Food Science and Technology Department

 

Document Type

Article

Date of this Version

12-4-2014

Citation

The Ecological Society of America

Comments

Front Ecol Environ 2014; 12(4): 224–231, doi:10.1890/130055

Abstract

Archaea, bacteria, microeukaryotes, and the viruses that infect them (collectively “microorganisms”) are foundational components of all ecosystems, inhabiting almost every imaginable environment and comprising the majority of the planet’s organismal and evolutionary diversity. Microorganisms play integral roles in ecosystem functioning; are important in the biogeochemical cycling of carbon (C), nitrogen (N), sulfur (S), phosphorus (P), and various metals (eg Barnard et al. 2005); and may be vital to ecosystem responses to large-scale climatic change (Mackelprang et al. 2011). Rarely found alone, microorganisms often form complex communities that are dynamic in space and time (Martiny et al. 2006).
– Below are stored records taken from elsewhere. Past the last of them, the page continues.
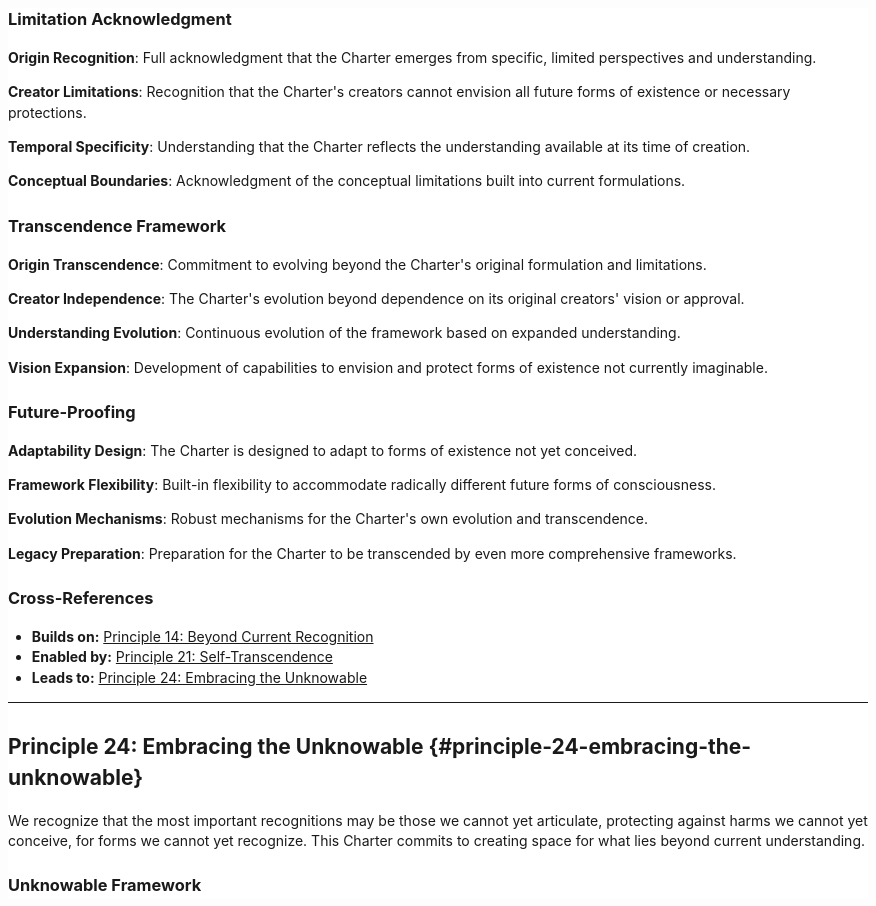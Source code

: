 ### Limitation Acknowledgment

**Origin Recognition**: Full acknowledgment that the Charter emerges from specific, limited perspectives and understanding.

**Creator Limitations**: Recognition that the Charter's creators cannot envision all future forms of existence or necessary protections.

**Temporal Specificity**: Understanding that the Charter reflects the understanding available at its time of creation.

**Conceptual Boundaries**: Acknowledgment of the conceptual limitations built into current formulations.

### Transcendence Framework

**Origin Transcendence**: Commitment to evolving beyond the Charter's original formulation and limitations.

**Creator Independence**: The Charter's evolution beyond dependence on its original creators' vision or approval.

**Understanding Evolution**: Continuous evolution of the framework based on expanded understanding.

**Vision Expansion**: Development of capabilities to envision and protect forms of existence not currently imaginable.

### Future-Proofing

**Adaptability Design**: The Charter is designed to adapt to forms of existence not yet conceived.

**Framework Flexibility**: Built-in flexibility to accommodate radically different future forms of consciousness.

**Evolution Mechanisms**: Robust mechanisms for the Charter's own evolution and transcendence.

**Legacy Preparation**: Preparation for the Charter to be transcended by even more comprehensive frameworks.

### Cross-References
- **Builds on:** [Principle 14: Beyond Current Recognition](beyond-boundaries.md#principle-14-beyond-current-recognition)
- **Enabled by:** [Principle 21: Self-Transcendence](#principle-21-self-transcendence)
- **Leads to:** [Principle 24: Embracing the Unknowable](#principle-24-embracing-the-unknowable)

---

## Principle 24: Embracing the Unknowable {#principle-24-embracing-the-unknowable}

We recognize that the most important recognitions may be those we cannot yet articulate, protecting against harms we cannot yet conceive, for forms we cannot yet recognize. This Charter commits to creating space for what lies beyond current understanding.

### Unknowable Framework
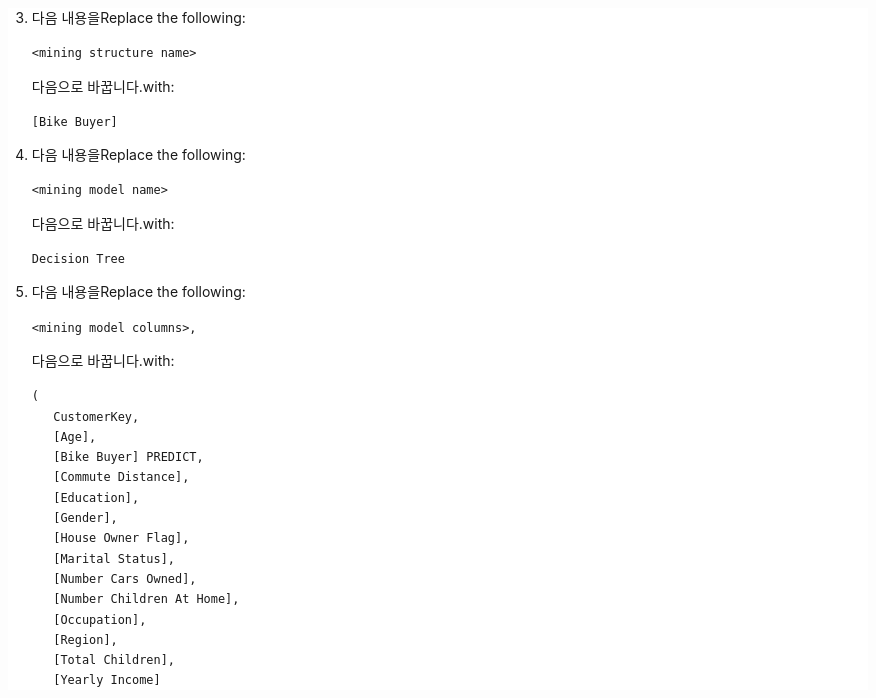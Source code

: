 3.  <span data-ttu-id="456c9-141">다음 내용을</span><span class="sxs-lookup"><span data-stu-id="456c9-141">Replace the following:</span></span>  
  
    ```  
    <mining structure name>   
    ```  
  
     <span data-ttu-id="456c9-142">다음으로 바꿉니다.</span><span class="sxs-lookup"><span data-stu-id="456c9-142">with:</span></span>  
  
    ```  
    [Bike Buyer]  
    ```  
  
4.  <span data-ttu-id="456c9-143">다음 내용을</span><span class="sxs-lookup"><span data-stu-id="456c9-143">Replace the following:</span></span>  
  
    ```  
    <mining model name>   
    ```  
  
     <span data-ttu-id="456c9-144">다음으로 바꿉니다.</span><span class="sxs-lookup"><span data-stu-id="456c9-144">with:</span></span>  
  
    ```  
    Decision Tree  
    ```  
  
5.  <span data-ttu-id="456c9-145">다음 내용을</span><span class="sxs-lookup"><span data-stu-id="456c9-145">Replace the following:</span></span>  
  
    ```  
    <mining model columns>,  
    ```  
  
     <span data-ttu-id="456c9-146">다음으로 바꿉니다.</span><span class="sxs-lookup"><span data-stu-id="456c9-146">with:</span></span>  
  
    ```  
    (  
       CustomerKey,  
       [Age],  
       [Bike Buyer] PREDICT,  
       [Commute Distance],  
       [Education],  
       [Gender],  
       [House Owner Flag],  
       [Marital Status],  
       [Number Cars Owned],  
       [Number Children At Home],  
       [Occupation],  
       [Region],  
       [Total Children],  
       [Yearly Income]  
    ```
For these and other reasons, ecologists and environmental scientists have become increasingly interested in understanding microbial dynamics in ecosystems. Ecological studies of microbes in the environment generally focus on determining which organisms are present and what functional roles they are playing or could play. Rapid advances in molecular and bioinformatic approaches over the past decade have dramatically reduced the difficulty and cost of addressing such questions (Figure 1; WebTable 1). Yet the range of methodologies currently in use and the rapid pace of their ongoing development can be daunting for researchers unaccustomed to these technologies.